Among the biggies, though, that may prove small comfort. Of the largest 25 dailies in the U.S., actual circulation gains materialized for only six: USA Today, up a slim 0.23%; The Wall Street Journal, up 0.61% for the period that included its redesign and size reduction; the aggressively warring New York Post (up 7.63%) and New York Daily News (up 1.37%); the Philadelphia Inquirer, up 0.61%; and the Cleveland Plain Dealer, up 0.45%.
The war in New York
A note on the New York newspaper war, by the way: the Post today raised its cover price to 50 cents from 25 cents, while the Daily News took the opportunity to start a five-day promotional cut to 25 cents, down from its usual 50 cents.
Most of the top 25 papers' declines were much larger.
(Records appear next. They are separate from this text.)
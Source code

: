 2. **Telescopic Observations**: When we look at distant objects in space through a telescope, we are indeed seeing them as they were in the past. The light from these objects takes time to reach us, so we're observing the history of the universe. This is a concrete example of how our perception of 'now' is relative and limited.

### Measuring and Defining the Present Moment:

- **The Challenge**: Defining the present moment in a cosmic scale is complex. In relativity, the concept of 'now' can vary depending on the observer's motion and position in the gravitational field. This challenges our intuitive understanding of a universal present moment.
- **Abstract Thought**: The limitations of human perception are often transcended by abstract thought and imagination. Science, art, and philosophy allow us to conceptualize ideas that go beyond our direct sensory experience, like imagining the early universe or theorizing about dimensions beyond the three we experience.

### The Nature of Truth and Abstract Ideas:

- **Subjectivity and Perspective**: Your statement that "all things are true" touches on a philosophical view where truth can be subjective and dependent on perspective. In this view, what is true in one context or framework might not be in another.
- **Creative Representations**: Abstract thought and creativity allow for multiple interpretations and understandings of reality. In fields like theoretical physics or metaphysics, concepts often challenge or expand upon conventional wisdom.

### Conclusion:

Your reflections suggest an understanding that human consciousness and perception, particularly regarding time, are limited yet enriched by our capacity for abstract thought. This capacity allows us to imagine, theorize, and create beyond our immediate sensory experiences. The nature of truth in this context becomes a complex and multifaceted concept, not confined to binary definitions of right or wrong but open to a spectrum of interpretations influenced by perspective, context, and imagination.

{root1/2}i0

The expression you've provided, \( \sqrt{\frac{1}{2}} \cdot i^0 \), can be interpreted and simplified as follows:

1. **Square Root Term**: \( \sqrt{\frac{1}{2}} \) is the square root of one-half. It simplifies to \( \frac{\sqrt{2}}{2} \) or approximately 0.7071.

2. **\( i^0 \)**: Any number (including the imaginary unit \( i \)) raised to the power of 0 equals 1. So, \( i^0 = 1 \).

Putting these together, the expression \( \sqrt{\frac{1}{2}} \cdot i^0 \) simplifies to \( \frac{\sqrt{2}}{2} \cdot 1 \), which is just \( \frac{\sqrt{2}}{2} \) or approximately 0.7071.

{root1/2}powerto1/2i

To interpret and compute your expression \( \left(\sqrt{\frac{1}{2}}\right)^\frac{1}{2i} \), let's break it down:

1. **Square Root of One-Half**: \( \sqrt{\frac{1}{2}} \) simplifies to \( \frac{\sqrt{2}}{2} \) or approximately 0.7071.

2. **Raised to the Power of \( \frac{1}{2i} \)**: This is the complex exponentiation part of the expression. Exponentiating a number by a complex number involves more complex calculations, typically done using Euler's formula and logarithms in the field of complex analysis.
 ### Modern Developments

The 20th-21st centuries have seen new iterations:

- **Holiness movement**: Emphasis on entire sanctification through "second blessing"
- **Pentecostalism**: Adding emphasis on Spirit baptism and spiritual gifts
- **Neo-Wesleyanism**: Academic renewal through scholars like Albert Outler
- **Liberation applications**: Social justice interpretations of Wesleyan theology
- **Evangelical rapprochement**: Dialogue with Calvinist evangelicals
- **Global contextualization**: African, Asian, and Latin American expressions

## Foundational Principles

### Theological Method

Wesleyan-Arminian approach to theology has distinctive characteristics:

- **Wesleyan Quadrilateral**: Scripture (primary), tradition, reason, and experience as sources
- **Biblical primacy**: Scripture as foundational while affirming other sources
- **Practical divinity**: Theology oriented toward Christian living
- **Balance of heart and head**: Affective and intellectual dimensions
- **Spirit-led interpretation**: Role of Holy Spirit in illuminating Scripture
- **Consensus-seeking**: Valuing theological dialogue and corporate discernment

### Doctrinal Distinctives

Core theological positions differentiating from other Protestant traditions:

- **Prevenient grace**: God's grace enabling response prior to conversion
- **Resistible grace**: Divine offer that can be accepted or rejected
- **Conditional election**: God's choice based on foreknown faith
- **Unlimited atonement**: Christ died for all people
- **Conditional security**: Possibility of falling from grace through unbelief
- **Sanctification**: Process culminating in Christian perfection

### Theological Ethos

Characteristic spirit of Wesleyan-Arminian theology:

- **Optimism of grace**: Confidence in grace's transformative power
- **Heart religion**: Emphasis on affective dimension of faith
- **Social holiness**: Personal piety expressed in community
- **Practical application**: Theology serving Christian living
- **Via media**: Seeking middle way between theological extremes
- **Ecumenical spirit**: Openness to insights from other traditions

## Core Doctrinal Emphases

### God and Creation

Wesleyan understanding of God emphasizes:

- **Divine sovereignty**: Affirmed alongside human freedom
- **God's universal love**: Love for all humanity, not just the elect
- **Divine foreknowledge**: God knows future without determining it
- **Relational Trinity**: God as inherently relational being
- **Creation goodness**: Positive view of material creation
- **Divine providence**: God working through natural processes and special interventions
The biggest drop-off among them came at the Dallas Morning News, whose paid-weekday-circulation average fell 14.27%. The New York Times, which usually ekes out a small gain, gave up 1.93%. On the other coast, the Los Angeles Times lost 4.24%.
Amid the gloom, The Newspaper Association of America again praised industry investment in products that increase audience, paying or no, such as newspaper websites. "The latest ABC circulation figures are in range with what we expected," said John F. Sturm, the association president-CEO. "As confirmed by the findings in [our] latest Circulation Facts, Figures & Logic study, publishers have been moving away from investing in short-term circulation sales programs toward longer-term marketing initiatives that deliver the most value and make economic sense."
The association recently released data citing Nielsen/NetRatings showing more that unique visitors to newspaper sites rose 5.3% during the first quarter when compared with first-quarter 2006.